WHAT TO PRODUCE: Please output every record below exactly as written, leaving out any pictures.

MATERIAL FOR THIS EXERCISE:
· · · ·
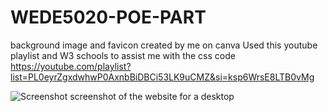 # WEDE5020-POE-PART
background image and favicon created by me on canva
Used this youtube playlist and W3 schools  to assist me with the css code https://youtube.com/playlist?list=PL0eyrZgxdwhwP0AxnbBiDBCi53LK9uCMZ&si=ksp6WrsE8LTB0vMg

![Screenshot](images/Screenshot.png) screenshot of the website for a desktop
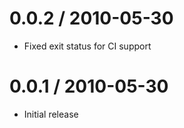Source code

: 
0.0.2 / 2010-05-30
==================

  * Fixed exit status for CI support

0.0.1 / 2010-05-30
==================

  * Initial release
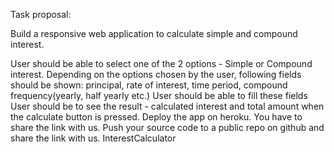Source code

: Task proposal:

Build a responsive web application to calculate simple and compound interest.

User should be able to select one of the 2 options - Simple or Compound interest.
Depending on the options chosen by the user, following fields should be shown: principal, rate of interest, time period, compound frequency(yearly, half yearly etc.)
User should be able to fill these fields
User should be to see the result - calculated interest and total amount when the calculate button is pressed.
Deploy the app on heroku. You have to share the link with us.
Push your source code to a public repo on github and share the link with us.
InterestCalculator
· · · ·
COMPLETED TASK:
 # WEDE5020-POE-PART
background image and favicon created by me on canva
Used this youtube playlist and W3 schools  to assist me with the css code https://youtube.com/playlist?list=PL0eyrZgxdwhwP0AxnbBiDBCi53LK9uCMZ&si=ksp6WrsE8LTB0vMg

![Screenshot](images/Screenshot.png) screenshot of the website for a desktop
Source code

: 
0.0.2 / 2010-05-30
==================

  * Fixed exit status for CI support

0.0.1 / 2010-05-30
==================

  * Initial release
Source code

: Task proposal:

Build a responsive web application to calculate simple and compound interest.

User should be able to select one of the 2 options - Simple or Compound interest.
Depending on the options chosen by the user, following fields should be shown: principal, rate of interest, time period, compound frequency(yearly, half yearly etc.)
User should be able to fill these fields
User should be to see the result - calculated interest and total amount when the calculate button is pressed.
Deploy the app on heroku. You have to share the link with us.
Push your source code to a public repo on github and share the link with us.
InterestCalculator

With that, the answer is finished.